(Work to complete): Below are entries; copy exactly the lines from the one with "地图题发挥良好,part4部" through the one with "弱数据类型的条形图,没有办法", both included, and leave out the rest.

Collection entries
____

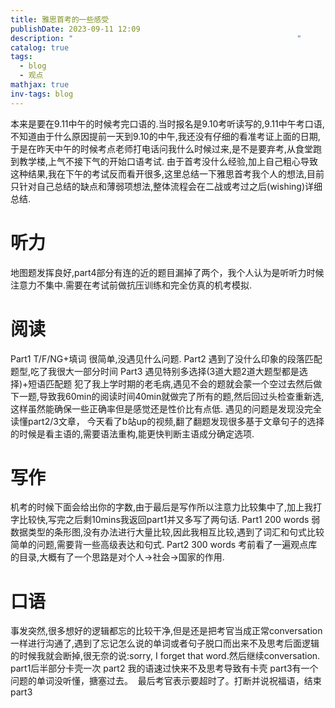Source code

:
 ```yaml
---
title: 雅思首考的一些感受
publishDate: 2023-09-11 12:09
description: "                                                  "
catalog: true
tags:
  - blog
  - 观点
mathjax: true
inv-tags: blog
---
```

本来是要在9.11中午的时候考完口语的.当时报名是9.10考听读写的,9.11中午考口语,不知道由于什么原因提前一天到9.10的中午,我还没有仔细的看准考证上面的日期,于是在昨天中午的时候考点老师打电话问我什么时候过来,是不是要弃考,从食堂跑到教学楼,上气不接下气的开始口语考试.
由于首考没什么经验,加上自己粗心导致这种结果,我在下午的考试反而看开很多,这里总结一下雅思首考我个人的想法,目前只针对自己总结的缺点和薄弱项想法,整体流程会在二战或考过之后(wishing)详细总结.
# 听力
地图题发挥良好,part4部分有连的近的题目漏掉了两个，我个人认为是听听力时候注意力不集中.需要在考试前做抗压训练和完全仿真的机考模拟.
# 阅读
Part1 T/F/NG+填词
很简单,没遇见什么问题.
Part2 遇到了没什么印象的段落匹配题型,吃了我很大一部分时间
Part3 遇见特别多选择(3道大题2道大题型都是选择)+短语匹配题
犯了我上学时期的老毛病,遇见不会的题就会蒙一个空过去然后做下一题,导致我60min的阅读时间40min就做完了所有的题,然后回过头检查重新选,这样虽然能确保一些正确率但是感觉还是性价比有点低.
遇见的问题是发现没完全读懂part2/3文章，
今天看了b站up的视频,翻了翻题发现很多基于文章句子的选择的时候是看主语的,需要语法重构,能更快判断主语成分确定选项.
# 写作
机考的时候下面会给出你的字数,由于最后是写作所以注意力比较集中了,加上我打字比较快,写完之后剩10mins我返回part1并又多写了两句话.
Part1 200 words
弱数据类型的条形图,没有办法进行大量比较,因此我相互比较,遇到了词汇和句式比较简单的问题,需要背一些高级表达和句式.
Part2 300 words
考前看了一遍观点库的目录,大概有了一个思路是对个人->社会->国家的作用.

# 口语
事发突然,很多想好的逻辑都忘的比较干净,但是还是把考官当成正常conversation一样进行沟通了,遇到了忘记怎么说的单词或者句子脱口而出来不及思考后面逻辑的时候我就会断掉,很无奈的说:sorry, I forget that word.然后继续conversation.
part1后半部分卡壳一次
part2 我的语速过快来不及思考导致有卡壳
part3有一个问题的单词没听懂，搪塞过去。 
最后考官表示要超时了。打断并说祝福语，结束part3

____

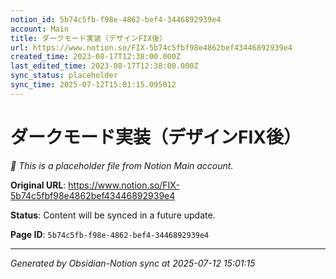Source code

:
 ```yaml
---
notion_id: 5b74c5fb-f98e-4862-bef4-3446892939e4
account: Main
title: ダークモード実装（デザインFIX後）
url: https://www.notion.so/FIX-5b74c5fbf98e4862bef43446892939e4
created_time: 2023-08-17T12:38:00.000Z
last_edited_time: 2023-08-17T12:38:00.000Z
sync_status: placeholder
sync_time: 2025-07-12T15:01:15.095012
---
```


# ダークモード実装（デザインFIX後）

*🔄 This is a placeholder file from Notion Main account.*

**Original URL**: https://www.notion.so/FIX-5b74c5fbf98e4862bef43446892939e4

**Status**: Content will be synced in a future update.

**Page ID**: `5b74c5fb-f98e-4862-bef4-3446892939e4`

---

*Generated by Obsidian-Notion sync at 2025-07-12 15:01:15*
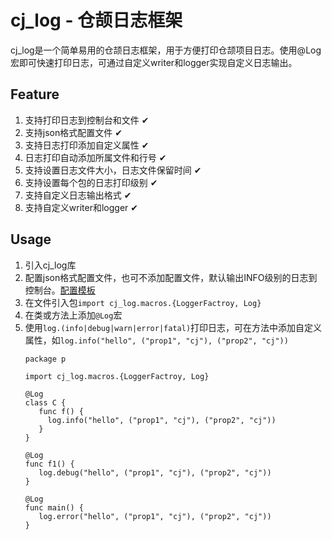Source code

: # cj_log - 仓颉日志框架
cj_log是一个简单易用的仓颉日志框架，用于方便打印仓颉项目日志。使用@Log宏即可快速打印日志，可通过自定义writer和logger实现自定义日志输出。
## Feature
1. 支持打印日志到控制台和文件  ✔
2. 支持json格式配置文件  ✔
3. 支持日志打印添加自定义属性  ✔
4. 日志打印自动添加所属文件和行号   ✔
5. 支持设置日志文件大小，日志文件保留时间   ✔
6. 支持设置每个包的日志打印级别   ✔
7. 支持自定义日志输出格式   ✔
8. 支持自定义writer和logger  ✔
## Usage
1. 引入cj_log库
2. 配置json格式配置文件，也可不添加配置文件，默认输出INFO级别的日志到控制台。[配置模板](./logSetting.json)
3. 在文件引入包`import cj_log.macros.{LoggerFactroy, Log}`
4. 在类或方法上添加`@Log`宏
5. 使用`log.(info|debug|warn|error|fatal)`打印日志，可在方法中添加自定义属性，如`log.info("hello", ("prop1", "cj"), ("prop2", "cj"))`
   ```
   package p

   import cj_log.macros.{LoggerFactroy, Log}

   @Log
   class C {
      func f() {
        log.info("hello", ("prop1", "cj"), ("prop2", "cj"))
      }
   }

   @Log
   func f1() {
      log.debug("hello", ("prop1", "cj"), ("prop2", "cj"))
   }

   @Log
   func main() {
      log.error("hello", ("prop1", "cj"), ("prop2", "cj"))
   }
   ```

____

(Response for this exercise):
地图题发挥良好,part4部分有连的近的题目漏掉了两个，我个人认为是听听力时候注意力不集中.需要在考试前做抗压训练和完全仿真的机考模拟.
# 阅读
Part1 T/F/NG+填词
很简单,没遇见什么问题.
Part2 遇到了没什么印象的段落匹配题型,吃了我很大一部分时间
Part3 遇见特别多选择(3道大题2道大题型都是选择)+短语匹配题
犯了我上学时期的老毛病,遇见不会的题就会蒙一个空过去然后做下一题,导致我60min的阅读时间40min就做完了所有的题,然后回过头检查重新选,这样虽然能确保一些正确率但是感觉还是性价比有点低.
遇见的问题是发现没完全读懂part2/3文章，
今天看了b站up的视频,翻了翻题发现很多基于文章句子的选择的时候是看主语的,需要语法重构,能更快判断主语成分确定选项.
# 写作
机考的时候下面会给出你的字数,由于最后是写作所以注意力比较集中了,加上我打字比较快,写完之后剩10mins我返回part1并又多写了两句话.
Part1 200 words
弱数据类型的条形图,没有办法进行大量比较,因此我相互比较,遇到了词汇和句式比较简单的问题,需要背一些高级表达和句式.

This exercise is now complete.